The Dark Side of Fantasy: David Gemmell’s Wolf in Shadow

In this week’s Dispatches from The Secret Library, Dr Oliver Tearle salutes the master of heroic fantasy and one of his most curious novels

Like many people, I came to David Gemmell through Legend, his 1984 debut which would go on to become a classic of modern fantasy literature, and one of the most definitive novels in the subgenre of heroic fantasy. Unlike most, though, as I read my way through David Gemmell’s entire back catalogue, I found myself rating other novels far higher than Gemmell’s debut.

Legend has heart, and it signalled the arrival of a distinctive new voice in fantasy, but, as Gemmell himself admitted, the writing wasn’t always perfect. He learned a lot in the years that followed, and, to my mind, the prequel he wrote nearly a decade later, The First Chronicles of Druss the Legend, is his most perfectly crafted piece of storytelling.
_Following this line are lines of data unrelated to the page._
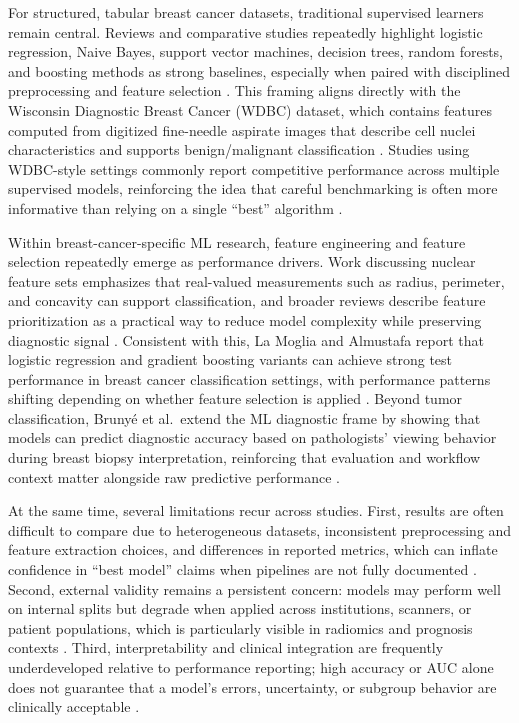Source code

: \documentclass[conference]{IEEEtran}
\begin{document}
For structured, tabular breast cancer datasets, traditional supervised learners remain central. Reviews and comparative studies repeatedly highlight logistic regression, Naive Bayes, support vector machines, decision trees, random forests, and boosting methods as strong baselines, especially when paired with disciplined preprocessing and feature selection \cite{b7,b10,b9}. This framing aligns directly with the Wisconsin Diagnostic Breast Cancer (WDBC) dataset, which contains features computed from digitized fine-needle aspirate images that describe cell nuclei characteristics and supports benign/malignant classification \cite{b12}. Studies using WDBC-style settings commonly report competitive performance across multiple supervised models, reinforcing the idea that careful benchmarking is often more informative than relying on a single ``best'' algorithm \cite{b11,b18}.

Within breast-cancer-specific ML research, feature engineering and feature selection repeatedly emerge as performance drivers. Work discussing nuclear feature sets emphasizes that real-valued measurements such as radius, perimeter, and concavity can support classification, and broader reviews describe feature prioritization as a practical way to reduce model complexity while preserving diagnostic signal \cite{b17,b9}. Consistent with this, La Moglia and Almustafa report that logistic regression and gradient boosting variants can achieve strong test performance in breast cancer classification settings, with performance patterns shifting depending on whether feature selection is applied \cite{b13}. Beyond tumor classification, Bruny\'e et al.\ extend the ML diagnostic frame by showing that models can predict diagnostic accuracy based on pathologists' viewing behavior during breast biopsy interpretation, reinforcing that evaluation and workflow context matter alongside raw predictive performance \cite{b19}.

At the same time, several limitations recur across studies. First, results are often difficult to compare due to heterogeneous datasets, inconsistent preprocessing and feature extraction choices, and differences in reported metrics, which can inflate confidence in ``best model'' claims when pipelines are not fully documented \cite{b10,b8}. Second, external validity remains a persistent concern: models may perform well on internal splits but degrade when applied across institutions, scanners, or patient populations, which is particularly visible in radiomics and prognosis contexts \cite{b14,b15,b16}. Third, interpretability and clinical integration are frequently underdeveloped relative to performance reporting; high accuracy or AUC alone does not guarantee that a model's errors, uncertainty, or subgroup behavior are clinically acceptable \cite{b7,b8}.
\end{document}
In between these two ‘Legend’ books, though, David Gemmell wrote a great deal: among much else, he produced Waylander, which introduced readers to the crossbow-carrying assassin who many readers rate superior to Druss the Legend; the standalone Knights of Dark Renown; and Wolf in Shadow, the first in a trilogy of novels centring on the gun-wielding Bible-reading Jon Shannow. The last of these had a curious origin in an especially dark time in Gemmell’s life, and the result was one of his most unusual and intriguing novels.